What’s up. I’m Brady. I’ve been coming to TAF for what feels like a couple lifetimes now and it’s a special place to me. TAF gave me a place to feel special. I hadn’t ever felt like that before. 

For most of my life, insecurity drove my decision-making. I longed to be liked, but I didn’t like myself. It created a void within me; a hunger I could never quite satiate. Because I couldn’t fill it, I turned outward and looked for others to do it for me: I may not like myself, but maybe I could convince them they liked me. Maybe that would be enough. Maybe if they were my friends, I wouldn’t feel so empty. Maybe if I got enough external validation, I could like myself.

My friend group and even my college selection were both influenced by this insecurity. Though I played football through high school, I had no intention of playing any further. I’d had enough and planned to go to a state school. But a funny thing happened. An assistant coach and a friend’s dad separately told me they thought I should play in college. That’s all it took. I changed my whole plan. They were saying I was good enough to do something. Maybe they were right. Maybe I was good enough. And if I was good enough, maybe I’d finally like myself. 

I started looking at schools that would let me play football. I was good enough that a few came to talk to me. Nothing fancy, nobody even that good. But it felt good. They’d call me out of weight lifting in front of the rest of my team, and tell me how I could help their program win football games. I’d sit back in my chair feeling like the most important boy. In hindsight, these coaches were just trying to fill a program. They had a quota to hit, and I was a sale. In the moment, I couldn’t see past my own ego. They told me I was important to their program, and to a boy who didn’t feel important to himself, that was everything.
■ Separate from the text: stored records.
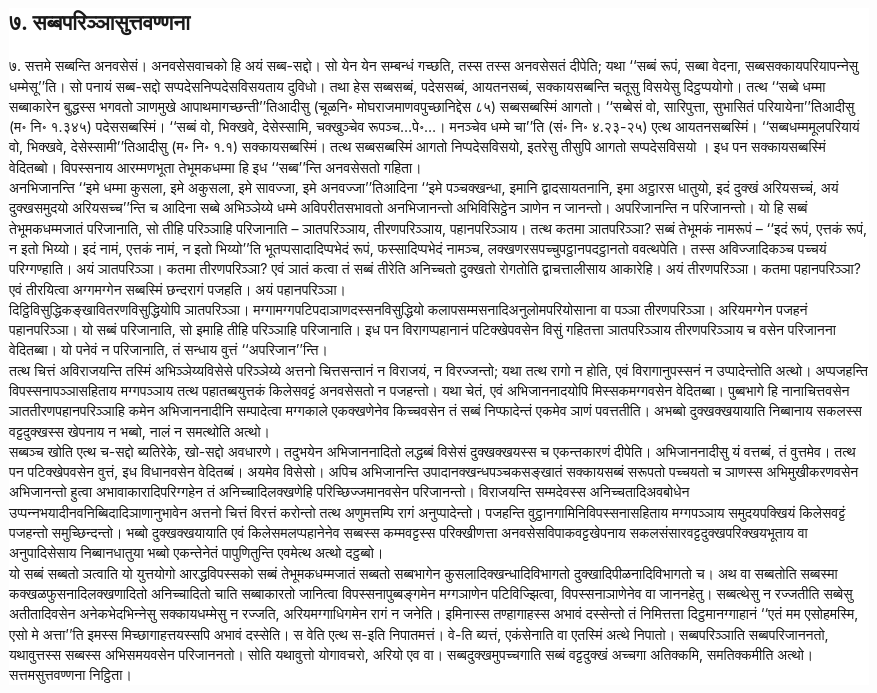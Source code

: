 
## ७. सब्बपरिञ्‍ञासुत्तवण्णना

७. सत्तमे सब्बन्ति अनवसेसं। अनवसेसवाचको हि अयं सब्ब-सद्दो। सो येन येन सम्बन्धं गच्छति, तस्स तस्स अनवसेसतं दीपेति; यथा ‘‘सब्बं रूपं, सब्बा वेदना, सब्बसक्‍कायपरियापन्‍नेसु धम्मेसू’’ति। सो पनायं सब्ब-सद्दो सप्पदेसनिप्पदेसविसयताय दुविधो। तथा हेस सब्बसब्बं, पदेससब्बं, आयतनसब्बं, सक्‍कायसब्बन्ति चतूसु विसयेसु दिट्ठप्पयोगो। तत्थ ‘‘सब्बे धम्मा सब्बाकारेन बुद्धस्स भगवतो ञाणमुखे आपाथमागच्छन्ती’’तिआदीसु (चूळनि॰ मोघराजमाणवपुच्छानिद्देस ८५) सब्बसब्बस्मिं आगतो। ‘‘सब्बेसं वो, सारिपुत्ता, सुभासितं परियायेना’’तिआदीसु (म॰ नि॰ १.३४५) पदेससब्बस्मिं। ‘‘सब्बं वो, भिक्खवे, देसेस्सामि, चक्खुञ्‍चेव रूपञ्‍च…पे॰…। मनञ्‍चेव धम्मे चा’’ति (सं॰ नि॰ ४.२३-२५) एत्थ आयतनसब्बस्मिं। ‘‘सब्बधम्ममूलपरियायं वो, भिक्खवे, देसेस्सामी’’तिआदीसु (म॰ नि॰ १.१) सक्‍कायसब्बस्मिं। तत्थ सब्बसब्बस्मिं आगतो निप्पदेसविसयो, इतरेसु तीसुपि आगतो सप्पदेसविसयो । इध पन सक्‍कायसब्बस्मिं वेदितब्बो। विपस्सनाय आरम्मणभूता तेभूमकधम्मा हि इध ‘‘सब्ब’’न्ति अनवसेसतो गहिता।  
अनभिजानन्ति ‘‘इमे धम्मा कुसला, इमे अकुसला, इमे सावज्‍जा, इमे अनवज्‍जा’’तिआदिना ‘‘इमे पञ्‍चक्खन्धा, इमानि द्वादसायतनानि, इमा अट्ठारस धातुयो, इदं दुक्खं अरियसच्‍चं, अयं दुक्खसमुदयो अरियसच्‍च’’न्ति च आदिना सब्बे अभिञ्‍ञेय्ये धम्मे अविपरीतसभावतो अनभिजानन्तो अभिविसिट्ठेन ञाणेन न जानन्तो। अपरिजानन्ति न परिजानन्तो। यो हि सब्बं तेभूमकधम्मजातं परिजानाति, सो तीहि परिञ्‍ञाहि परिजानाति – ञातपरिञ्‍ञाय, तीरणपरिञ्‍ञाय, पहानपरिञ्‍ञाय। तत्थ कतमा ञातपरिञ्‍ञा? सब्बं तेभूमकं नामरूपं – ‘‘इदं रूपं, एत्तकं रूपं, न इतो भिय्यो। इदं नामं, एत्तकं नामं, न इतो भिय्यो’’ति भूतप्पसादादिप्पभेदं रूपं, फस्सादिप्पभेदं नामञ्‍च, लक्खणरसपच्‍चुपट्ठानपदट्ठानतो ववत्थपेति। तस्स अविज्‍जादिकञ्‍च पच्‍चयं परिग्गण्हाति। अयं ञातपरिञ्‍ञा। कतमा तीरणपरिञ्‍ञा? एवं ञातं कत्वा तं सब्बं तीरेति अनिच्‍चतो दुक्खतो रोगतोति द्वाचत्तालीसाय आकारेहि। अयं तीरणपरिञ्‍ञा। कतमा पहानपरिञ्‍ञा? एवं तीरयित्वा अग्गमग्गेन सब्बस्मिं छन्दरागं पजहति। अयं पहानपरिञ्‍ञा।  
दिट्ठिविसुद्धिकङ्खावितरणविसुद्धियोपि ञातपरिञ्‍ञा। मग्गामग्गपटिपदाञाणदस्सनविसुद्धियो कलापसम्मसनादिअनुलोमपरियोसाना वा पञ्‍ञा तीरणपरिञ्‍ञा। अरियमग्गेन पजहनं पहानपरिञ्‍ञा। यो सब्बं परिजानाति, सो इमाहि तीहि परिञ्‍ञाहि परिजानाति। इध पन विरागप्पहानानं पटिक्खेपवसेन विसुं गहितत्ता ञातपरिञ्‍ञाय तीरणपरिञ्‍ञाय च वसेन परिजानना वेदितब्बा। यो पनेवं न परिजानाति, तं सन्धाय वुत्तं ‘‘अपरिजान’’न्ति।  
तत्थ चित्तं अविराजयन्ति तस्मिं अभिञ्‍ञेय्यविसेसे परिञ्‍ञेय्ये अत्तनो चित्तसन्तानं न विराजयं, न विरज्‍जन्तो; यथा तत्थ रागो न होति, एवं विरागानुपस्सनं न उप्पादेन्तोति अत्थो। अप्पजहन्ति विपस्सनापञ्‍ञासहिताय मग्गपञ्‍ञाय तत्थ पहातब्बयुत्तकं किलेसवट्टं अनवसेसतो न पजहन्तो। यथा चेतं, एवं अभिजाननादयोपि मिस्सकमग्गवसेन वेदितब्बा। पुब्बभागे हि नानाचित्तवसेन ञाततीरणपहानपरिञ्‍ञाहि कमेन अभिजाननादीनि सम्पादेत्वा मग्गकाले एकक्खणेनेव किच्‍चवसेन तं सब्बं निप्फादेन्तं एकमेव ञाणं पवत्ततीति। अभब्बो दुक्खक्खयायाति निब्बानाय सकलस्स वट्टदुक्खस्स खेपनाय न भब्बो, नालं न समत्थोति अत्थो।  
सब्बञ्‍च खोति एत्थ च-सद्दो ब्यतिरेके, खो-सद्दो अवधारणे। तदुभयेन अभिजाननादितो लद्धब्बं विसेसं दुक्खक्खयस्स च एकन्तकारणं दीपेति। अभिजाननादीसु यं वत्तब्बं, तं वुत्तमेव। तत्थ पन पटिक्खेपवसेन वुत्तं, इध विधानवसेन वेदितब्बं। अयमेव विसेसो। अपिच अभिजानन्ति उपादानक्खन्धपञ्‍चकसङ्खातं सक्‍कायसब्बं सरूपतो पच्‍चयतो च ञाणस्स अभिमुखीकरणवसेन अभिजानन्तो हुत्वा अभावाकारादिपरिग्गहेन तं अनिच्‍चादिलक्खणेहि परिच्छिज्‍जमानवसेन परिजानन्तो। विराजयन्ति सम्मदेवस्स अनिच्‍चतादिअवबोधेन उप्पन्‍नभयादीनवनिब्बिदादिञाणानुभावेन अत्तनो चित्तं विरत्तं करोन्तो तत्थ अणुमत्तम्पि रागं अनुप्पादेन्तो। पजहन्ति वुट्ठानगामिनिविपस्सनासहिताय मग्गपञ्‍ञाय समुदयपक्खियं किलेसवट्टं पजहन्तो समुच्छिन्दन्तो। भब्बो दुक्खक्खयायाति एवं किलेसमलप्पहानेनेव सब्बस्स कम्मवट्टस्स परिक्खीणत्ता अनवसेसविपाकवट्टखेपनाय सकलसंसारवट्टदुक्खपरिक्खयभूताय वा अनुपादिसेसाय निब्बानधातुया भब्बो एकन्तेनेतं पापुणितुन्ति एवमेत्थ अत्थो दट्ठब्बो।  
यो सब्बं सब्बतो ञत्वाति यो युत्तयोगो आरद्धविपस्सको सब्बं तेभूमकधम्मजातं सब्बतो सब्बभागेन कुसलादिक्खन्धादिविभागतो दुक्खादिपीळनादिविभागतो च। अथ वा सब्बतोति सब्बस्मा कक्खळफुसनादिलक्खणादितो अनिच्‍चादितो चाति सब्बाकारतो जानित्वा विपस्सनापुब्बङ्गमेन मग्गञाणेन पटिविज्झित्वा, विपस्सनाञाणेनेव वा जाननहेतु। सब्बत्थेसु न रज्‍जतीति सब्बेसु अतीतादिवसेन अनेकभेदभिन्‍नेसु सक्‍कायधम्मेसु न रज्‍जति, अरियमग्गाधिगमेन रागं न जनेति। इमिनास्स तण्हागाहस्स अभावं दस्सेन्तो तं निमित्तत्ता दिट्ठमानग्गाहानं ‘‘एतं मम एसोहमस्मि, एसो मे अत्ता’’ति इमस्स मिच्छागाहत्तयस्सपि अभावं दस्सेति। स वेति एत्थ स-इति निपातमत्तं। वे-ति ब्यत्तं, एकंसेनाति वा एतस्मिं अत्थे निपातो। सब्बपरिञ्‍ञाति सब्बपरिजाननतो, यथावुत्तस्स सब्बस्स अभिसमयवसेन परिजाननतो। सोति यथावुत्तो योगावचरो, अरियो एव वा। सब्बदुक्खमुपच्‍चगाति सब्बं वट्टदुक्खं अच्‍चगा अतिक्‍कमि, समतिक्‍कमीति अत्थो।  
सत्तमसुत्तवण्णना निट्ठिता।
I narrowed it down to a list of three schools. One of them told me I’d make an immediate impact on their horrible football team – he hinted that I might even start as a freshman. One of them was decent and told me I could get on the field by my junior year if I worked hard. The last was Franklin. They were the best on my list. The funny thing about Franklin was that they recruited me the least. They didn’t actually seem all that interested in me as a player and made no assurances of playing time, but they were a winning program. I wanted their reputation of being good at football to be my reputation. I’m sure you can guess who I chose.

Franklin was small – smaller even than my high school. At most colleges, you might have a class with a person and never see them again. Franklin was so small it had cool kids. And boy, oh boy, did I want to be one of the cool kids. I wanted their reputation of being cool to be my reputation. So I started choosing friends accordingly.

You wanna know something crazy? I pulled it off. I became friends with the cool kids. It wasn’t easy, but I leveraged who I was. I’ve always been a salesman. I sold my skills. I know how to have fun. I make a scene. I’m borderline obnoxious. I use these skills all the time. I use them here at TAF. In college, I used them with the primary intention of getting my friends to like me. Didn’t matter what we were doing, I was trying to get their approval. At parties I wasn’t just dancing because I looked so cool when I did it. I danced because my friends laughed, and I looked so cool when I did it. I used all my skills this way – everything was so my friends would like me more. I was whatever version of myself they paid the most attention to – even if that was a clown. And they seemed to like me.

One of my friends was named Trace. We met on a recruiting visit. Trace was cool. He was funny. He was handsome. I knew I needed to be friends with Trace. We decided to be roommates during that visit. Over the next four years we got into all sorts of hijinks, and grew our merry band into a friend group that was funny, cool and exceptionally stupid.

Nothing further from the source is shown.